#### Given information

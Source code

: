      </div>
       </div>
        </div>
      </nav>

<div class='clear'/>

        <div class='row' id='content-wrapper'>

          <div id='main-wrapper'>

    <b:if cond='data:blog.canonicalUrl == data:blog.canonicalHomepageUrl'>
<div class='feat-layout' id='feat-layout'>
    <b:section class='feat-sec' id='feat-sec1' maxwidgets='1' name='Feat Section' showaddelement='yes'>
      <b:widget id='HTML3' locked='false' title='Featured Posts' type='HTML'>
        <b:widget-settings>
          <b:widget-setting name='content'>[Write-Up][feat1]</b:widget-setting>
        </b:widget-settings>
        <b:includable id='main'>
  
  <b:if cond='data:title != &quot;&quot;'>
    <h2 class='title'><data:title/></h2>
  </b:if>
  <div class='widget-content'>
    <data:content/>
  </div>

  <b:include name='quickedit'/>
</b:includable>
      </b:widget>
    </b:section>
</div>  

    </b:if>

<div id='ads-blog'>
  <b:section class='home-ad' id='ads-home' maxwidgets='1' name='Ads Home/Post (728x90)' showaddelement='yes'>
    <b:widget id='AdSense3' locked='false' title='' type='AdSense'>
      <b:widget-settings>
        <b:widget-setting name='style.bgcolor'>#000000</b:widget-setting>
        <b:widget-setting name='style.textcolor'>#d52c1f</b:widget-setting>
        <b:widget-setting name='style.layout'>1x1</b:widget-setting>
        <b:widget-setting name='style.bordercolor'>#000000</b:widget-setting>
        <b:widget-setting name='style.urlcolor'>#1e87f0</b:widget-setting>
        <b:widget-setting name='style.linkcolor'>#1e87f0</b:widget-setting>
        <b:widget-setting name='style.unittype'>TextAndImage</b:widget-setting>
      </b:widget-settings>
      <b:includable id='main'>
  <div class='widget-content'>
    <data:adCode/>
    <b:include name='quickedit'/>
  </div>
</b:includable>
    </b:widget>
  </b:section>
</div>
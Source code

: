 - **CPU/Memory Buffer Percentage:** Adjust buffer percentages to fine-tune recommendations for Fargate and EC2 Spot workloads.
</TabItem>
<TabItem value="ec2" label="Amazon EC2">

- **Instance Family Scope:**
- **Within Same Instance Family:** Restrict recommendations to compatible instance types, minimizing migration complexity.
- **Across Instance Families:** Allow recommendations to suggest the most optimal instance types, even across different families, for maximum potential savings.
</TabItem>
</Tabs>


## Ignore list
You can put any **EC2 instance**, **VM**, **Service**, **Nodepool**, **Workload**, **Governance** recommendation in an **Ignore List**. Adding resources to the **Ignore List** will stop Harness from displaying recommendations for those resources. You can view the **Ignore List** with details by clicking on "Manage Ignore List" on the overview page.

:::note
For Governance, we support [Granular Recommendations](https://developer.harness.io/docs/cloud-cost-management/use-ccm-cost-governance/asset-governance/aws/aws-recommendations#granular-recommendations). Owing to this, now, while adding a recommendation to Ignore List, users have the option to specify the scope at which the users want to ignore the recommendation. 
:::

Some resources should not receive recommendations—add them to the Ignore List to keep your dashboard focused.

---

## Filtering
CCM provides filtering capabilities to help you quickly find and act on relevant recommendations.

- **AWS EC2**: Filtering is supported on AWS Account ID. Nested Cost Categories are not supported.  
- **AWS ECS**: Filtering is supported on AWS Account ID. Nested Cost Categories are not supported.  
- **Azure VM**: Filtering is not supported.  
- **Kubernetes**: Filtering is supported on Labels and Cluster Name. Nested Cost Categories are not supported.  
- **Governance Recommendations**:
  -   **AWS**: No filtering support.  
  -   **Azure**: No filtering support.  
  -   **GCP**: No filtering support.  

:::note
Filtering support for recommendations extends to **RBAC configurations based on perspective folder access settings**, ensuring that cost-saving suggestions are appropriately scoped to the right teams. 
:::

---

########

◆ **What this task involves**
The first line of the entries above and every line after it, up to and including the line with "<b:section class='feat-sec' id='feat-sec1'", should be set down exactly.

◆ **Solution for this problem**
Source code

:      </div>
       </div>
        </div>
      </nav>

<div class='clear'/>

        <div class='row' id='content-wrapper'>

          <div id='main-wrapper'>

    <b:if cond='data:blog.canonicalUrl == data:blog.canonicalHomepageUrl'>
<div class='feat-layout' id='feat-layout'>
    <b:section class='feat-sec' id='feat-sec1' maxwidgets='1' name='Feat Section' showaddelement='yes'>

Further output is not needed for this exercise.